Encomiendo a los espíritus del inframundo a
Aristacmos el herrero y a Pirro, su trabajo y
sus almas. También les encomiendo a Sosias
de Lamia, su trabajo y su alma, y cualquier
cosa que digan o que hagan.
Maldición escrita sobre tablilla de plomo hallada en Atenas
Estamos acostumbrados a leer que Grecia, y especialmente Atenas, es la cuna de la filosofía, y es verdad. Quizás por eso podríamos pensar que, puesto que hemos hecho de Parménides y Platón los abuelos del racionalismo, todos los griegos y en especial los atenienses eran hiperracionalistas, lo que es ante todo una falacia. La verdad es que, por fortuna para los griegos, los filósofos eran una ínfima parte de la población, como ocurre también en nuestros días. También la historiografía romántica (que respecto de los griegos ha habido mucha y muy dañina) obró su parte, haciéndonos creer que los griegos eran poco menos que un pueblo de filósofos. Se entiende entonces por qué la aparición del libro de E. R. Dodds, Los griegos y lo irracional (Universidad de California, 1951) causó tanto revuelo, pues ayudó a desmontar la historia idealizada que hasta entonces nos habían contado.

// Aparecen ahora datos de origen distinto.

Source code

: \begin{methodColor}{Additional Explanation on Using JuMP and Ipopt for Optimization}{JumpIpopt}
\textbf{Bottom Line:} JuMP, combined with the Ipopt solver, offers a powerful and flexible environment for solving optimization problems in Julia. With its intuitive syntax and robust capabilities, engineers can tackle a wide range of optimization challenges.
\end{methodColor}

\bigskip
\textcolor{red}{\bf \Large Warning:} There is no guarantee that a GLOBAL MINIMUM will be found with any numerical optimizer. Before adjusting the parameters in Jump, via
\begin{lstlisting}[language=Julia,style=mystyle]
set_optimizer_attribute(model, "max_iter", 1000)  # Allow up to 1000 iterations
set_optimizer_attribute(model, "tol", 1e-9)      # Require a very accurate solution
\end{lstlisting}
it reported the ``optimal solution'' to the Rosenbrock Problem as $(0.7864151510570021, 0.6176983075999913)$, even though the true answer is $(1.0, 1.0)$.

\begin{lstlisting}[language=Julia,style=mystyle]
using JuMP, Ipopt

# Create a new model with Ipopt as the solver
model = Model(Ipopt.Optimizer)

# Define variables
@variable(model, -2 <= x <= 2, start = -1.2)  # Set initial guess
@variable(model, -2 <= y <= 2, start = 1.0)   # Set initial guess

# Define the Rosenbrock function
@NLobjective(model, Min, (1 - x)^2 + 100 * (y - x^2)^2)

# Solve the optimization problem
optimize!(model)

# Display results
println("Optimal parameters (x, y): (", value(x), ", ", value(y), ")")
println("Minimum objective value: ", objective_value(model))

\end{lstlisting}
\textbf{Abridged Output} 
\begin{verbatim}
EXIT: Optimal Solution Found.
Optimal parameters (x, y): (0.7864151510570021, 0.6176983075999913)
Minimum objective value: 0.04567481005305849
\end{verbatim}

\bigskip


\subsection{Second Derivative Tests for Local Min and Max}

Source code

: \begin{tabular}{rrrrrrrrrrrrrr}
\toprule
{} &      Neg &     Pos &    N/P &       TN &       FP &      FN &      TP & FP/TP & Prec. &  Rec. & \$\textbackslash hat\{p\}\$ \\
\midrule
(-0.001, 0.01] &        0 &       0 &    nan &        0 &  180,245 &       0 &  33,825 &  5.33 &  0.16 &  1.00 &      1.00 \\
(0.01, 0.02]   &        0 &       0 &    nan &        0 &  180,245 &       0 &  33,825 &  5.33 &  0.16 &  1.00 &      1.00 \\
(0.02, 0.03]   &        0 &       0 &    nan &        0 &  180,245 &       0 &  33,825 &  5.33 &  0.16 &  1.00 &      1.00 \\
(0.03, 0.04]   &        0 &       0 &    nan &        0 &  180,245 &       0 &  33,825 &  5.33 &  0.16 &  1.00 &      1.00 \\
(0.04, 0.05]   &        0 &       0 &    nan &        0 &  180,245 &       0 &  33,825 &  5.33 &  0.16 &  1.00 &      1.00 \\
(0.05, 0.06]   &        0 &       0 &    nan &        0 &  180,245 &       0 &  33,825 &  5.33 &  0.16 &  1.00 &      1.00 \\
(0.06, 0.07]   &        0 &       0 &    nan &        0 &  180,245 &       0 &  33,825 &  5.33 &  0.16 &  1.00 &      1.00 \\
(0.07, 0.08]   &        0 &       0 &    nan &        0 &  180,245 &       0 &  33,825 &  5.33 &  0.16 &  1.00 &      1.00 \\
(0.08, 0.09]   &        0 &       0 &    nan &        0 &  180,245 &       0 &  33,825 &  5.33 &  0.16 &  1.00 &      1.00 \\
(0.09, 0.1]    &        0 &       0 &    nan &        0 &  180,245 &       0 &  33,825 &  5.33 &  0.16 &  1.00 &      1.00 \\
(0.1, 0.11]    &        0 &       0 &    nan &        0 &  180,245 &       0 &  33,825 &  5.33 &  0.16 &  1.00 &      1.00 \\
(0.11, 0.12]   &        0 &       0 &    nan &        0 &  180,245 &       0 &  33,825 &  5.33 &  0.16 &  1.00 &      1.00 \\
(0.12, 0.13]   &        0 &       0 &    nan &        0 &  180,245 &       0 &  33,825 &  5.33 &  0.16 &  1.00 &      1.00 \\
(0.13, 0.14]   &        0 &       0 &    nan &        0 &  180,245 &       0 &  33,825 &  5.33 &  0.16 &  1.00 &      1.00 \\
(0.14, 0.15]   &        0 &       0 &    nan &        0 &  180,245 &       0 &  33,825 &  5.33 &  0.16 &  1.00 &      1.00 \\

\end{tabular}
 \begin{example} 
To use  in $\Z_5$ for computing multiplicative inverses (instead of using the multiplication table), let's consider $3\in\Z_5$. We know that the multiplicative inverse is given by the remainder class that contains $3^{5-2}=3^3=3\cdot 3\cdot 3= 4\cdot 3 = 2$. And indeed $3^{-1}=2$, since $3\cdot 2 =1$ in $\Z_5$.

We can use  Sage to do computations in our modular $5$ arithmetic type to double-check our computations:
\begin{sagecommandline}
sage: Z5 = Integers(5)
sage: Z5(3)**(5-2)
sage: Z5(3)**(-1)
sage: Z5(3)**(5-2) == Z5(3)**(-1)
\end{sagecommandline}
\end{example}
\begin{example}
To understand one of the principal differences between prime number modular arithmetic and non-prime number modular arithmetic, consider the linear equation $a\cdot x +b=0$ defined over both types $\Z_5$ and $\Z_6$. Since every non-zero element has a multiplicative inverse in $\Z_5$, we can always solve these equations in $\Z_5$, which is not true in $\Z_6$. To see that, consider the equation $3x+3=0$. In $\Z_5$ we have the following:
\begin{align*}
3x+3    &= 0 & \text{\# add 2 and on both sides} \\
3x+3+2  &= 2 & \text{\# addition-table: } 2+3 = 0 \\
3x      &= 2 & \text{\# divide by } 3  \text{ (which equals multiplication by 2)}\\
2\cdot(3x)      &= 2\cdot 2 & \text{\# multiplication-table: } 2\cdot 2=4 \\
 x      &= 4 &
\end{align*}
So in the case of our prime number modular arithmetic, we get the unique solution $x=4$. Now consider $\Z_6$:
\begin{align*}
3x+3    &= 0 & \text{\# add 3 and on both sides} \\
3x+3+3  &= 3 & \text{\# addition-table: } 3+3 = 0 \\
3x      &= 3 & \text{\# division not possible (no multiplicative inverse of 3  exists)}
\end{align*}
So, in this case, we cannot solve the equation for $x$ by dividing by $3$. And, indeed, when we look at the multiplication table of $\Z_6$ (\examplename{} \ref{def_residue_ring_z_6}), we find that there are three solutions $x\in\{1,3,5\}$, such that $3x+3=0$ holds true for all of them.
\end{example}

Hoy sabemos que, en realidad, el pueblo griego era bastante supersticioso, si por superstición entendemos la clásica definición de la Real Academia Española que dice que es toda creencia contraria a la razón. Una pintura satírica del típico supersticioso la hace Teofrasto en los Caracteres (XVI): “Continuamente purifica su casa, al creer que pesa sobre ella un conjuro de Hécate. Si las lechuzas se alborotan a su paso, él pronuncia la fórmula mágica: “Atenea es más fuerte” y, hecho este cuidado, continúa su camino. Procura no acercarse a una tumba ni a un cadáver ni a una parturienta, pues asegura que no quiere contaminarse”. Los atenienses también eran un pueblo muy religioso, como prueba la cantidad de capillas y santuarios dispersos por toda la ciudad que han hallado los arqueólogos, algunos de estos santuarios convertidos en viejas capillas ortodoxas. En ese sentido, tampoco han faltado trabajos acerca de la religiosidad de los griegos, como el de Martin y Metzger, La religión griega (París, 1976) o el clásico de Jean-Pierre Vernant, Mito y pensamiento en la antigua Grecia (París, 1965).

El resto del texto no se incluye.